* [Your objective] Repeat exactly the lines of the listing from the line containing "100cm, 150cmm) angepasst." through its last line, and nothing beyond them.

━━━━━━━━━━━━━━━━━━━━

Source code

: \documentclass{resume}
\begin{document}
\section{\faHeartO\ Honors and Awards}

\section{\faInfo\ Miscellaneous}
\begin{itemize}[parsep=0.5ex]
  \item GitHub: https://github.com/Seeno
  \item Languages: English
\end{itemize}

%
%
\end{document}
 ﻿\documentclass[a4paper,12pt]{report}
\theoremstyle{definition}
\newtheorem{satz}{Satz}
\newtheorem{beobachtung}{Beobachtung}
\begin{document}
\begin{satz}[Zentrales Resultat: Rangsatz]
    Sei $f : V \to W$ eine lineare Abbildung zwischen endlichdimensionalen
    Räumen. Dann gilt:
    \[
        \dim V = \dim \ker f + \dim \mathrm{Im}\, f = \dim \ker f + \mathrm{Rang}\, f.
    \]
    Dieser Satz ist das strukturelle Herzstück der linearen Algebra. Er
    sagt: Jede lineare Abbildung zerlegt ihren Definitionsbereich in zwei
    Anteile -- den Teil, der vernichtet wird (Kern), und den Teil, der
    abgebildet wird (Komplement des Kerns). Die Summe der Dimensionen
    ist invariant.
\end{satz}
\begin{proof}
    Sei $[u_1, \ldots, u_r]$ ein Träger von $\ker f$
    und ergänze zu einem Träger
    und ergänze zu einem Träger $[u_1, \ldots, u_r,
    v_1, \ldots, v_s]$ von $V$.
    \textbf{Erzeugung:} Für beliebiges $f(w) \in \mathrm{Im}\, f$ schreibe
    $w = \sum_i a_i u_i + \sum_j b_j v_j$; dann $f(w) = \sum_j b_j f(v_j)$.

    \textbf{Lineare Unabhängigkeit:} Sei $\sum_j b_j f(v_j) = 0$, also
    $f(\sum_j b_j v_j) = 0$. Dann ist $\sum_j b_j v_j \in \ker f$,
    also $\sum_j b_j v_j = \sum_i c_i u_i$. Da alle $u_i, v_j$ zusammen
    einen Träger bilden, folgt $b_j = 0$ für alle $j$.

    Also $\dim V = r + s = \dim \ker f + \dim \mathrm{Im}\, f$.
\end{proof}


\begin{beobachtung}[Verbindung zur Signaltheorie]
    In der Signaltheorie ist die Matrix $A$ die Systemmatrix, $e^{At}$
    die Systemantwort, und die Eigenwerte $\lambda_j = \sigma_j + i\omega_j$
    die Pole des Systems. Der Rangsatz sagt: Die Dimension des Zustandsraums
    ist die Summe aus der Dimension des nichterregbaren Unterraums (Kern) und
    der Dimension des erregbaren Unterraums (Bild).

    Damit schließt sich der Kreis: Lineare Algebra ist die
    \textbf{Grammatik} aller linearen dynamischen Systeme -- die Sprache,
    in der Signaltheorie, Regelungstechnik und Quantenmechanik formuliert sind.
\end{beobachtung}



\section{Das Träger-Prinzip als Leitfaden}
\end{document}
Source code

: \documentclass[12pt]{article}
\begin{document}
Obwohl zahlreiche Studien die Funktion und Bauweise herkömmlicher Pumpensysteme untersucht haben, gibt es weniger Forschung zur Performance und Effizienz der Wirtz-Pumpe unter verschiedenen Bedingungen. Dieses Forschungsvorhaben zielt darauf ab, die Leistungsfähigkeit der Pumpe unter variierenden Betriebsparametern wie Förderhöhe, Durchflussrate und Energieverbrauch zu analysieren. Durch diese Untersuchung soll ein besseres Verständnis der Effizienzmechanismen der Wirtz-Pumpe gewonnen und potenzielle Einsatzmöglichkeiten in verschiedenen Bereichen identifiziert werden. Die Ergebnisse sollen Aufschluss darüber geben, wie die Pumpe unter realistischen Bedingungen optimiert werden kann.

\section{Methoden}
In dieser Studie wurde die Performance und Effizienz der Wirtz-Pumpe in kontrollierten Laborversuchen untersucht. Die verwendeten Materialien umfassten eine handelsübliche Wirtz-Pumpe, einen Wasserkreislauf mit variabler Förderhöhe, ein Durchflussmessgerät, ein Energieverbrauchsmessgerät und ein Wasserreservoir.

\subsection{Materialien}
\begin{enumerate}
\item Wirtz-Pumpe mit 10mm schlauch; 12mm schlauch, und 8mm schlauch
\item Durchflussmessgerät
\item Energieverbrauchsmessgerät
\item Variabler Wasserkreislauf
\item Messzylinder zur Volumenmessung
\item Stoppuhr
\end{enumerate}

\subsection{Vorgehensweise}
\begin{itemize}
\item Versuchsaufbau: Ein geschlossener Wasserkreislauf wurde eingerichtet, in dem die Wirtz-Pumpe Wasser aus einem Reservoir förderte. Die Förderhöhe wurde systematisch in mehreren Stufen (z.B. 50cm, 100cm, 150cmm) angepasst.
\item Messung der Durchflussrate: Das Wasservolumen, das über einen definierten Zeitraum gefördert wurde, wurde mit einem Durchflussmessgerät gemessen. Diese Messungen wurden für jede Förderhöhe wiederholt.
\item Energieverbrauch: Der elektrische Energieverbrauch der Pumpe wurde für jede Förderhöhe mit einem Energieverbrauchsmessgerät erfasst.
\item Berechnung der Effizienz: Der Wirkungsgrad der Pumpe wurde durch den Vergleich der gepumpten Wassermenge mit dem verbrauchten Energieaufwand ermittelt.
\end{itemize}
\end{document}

━━━━━━━━━━━━━━━━━━━━

* [Answer for the task]
\item Versuchsaufbau: Ein geschlossener Wasserkreislauf wurde eingerichtet, in dem die Wirtz-Pumpe Wasser aus einem Reservoir förderte. Die Förderhöhe wurde systematisch in mehreren Stufen (z.B. 50cm, 100cm, 150cmm) angepasst.
\item Messung der Durchflussrate: Das Wasservolumen, das über einen definierten Zeitraum gefördert wurde, wurde mit einem Durchflussmessgerät gemessen. Diese Messungen wurden für jede Förderhöhe wiederholt.
\item Energieverbrauch: Der elektrische Energieverbrauch der Pumpe wurde für jede Förderhöhe mit einem Energieverbrauchsmessgerät erfasst.
\item Berechnung der Effizienz: Der Wirkungsgrad der Pumpe wurde durch den Vergleich der gepumpten Wassermenge mit dem verbrauchten Energieaufwand ermittelt.
\end{itemize}
\end{document}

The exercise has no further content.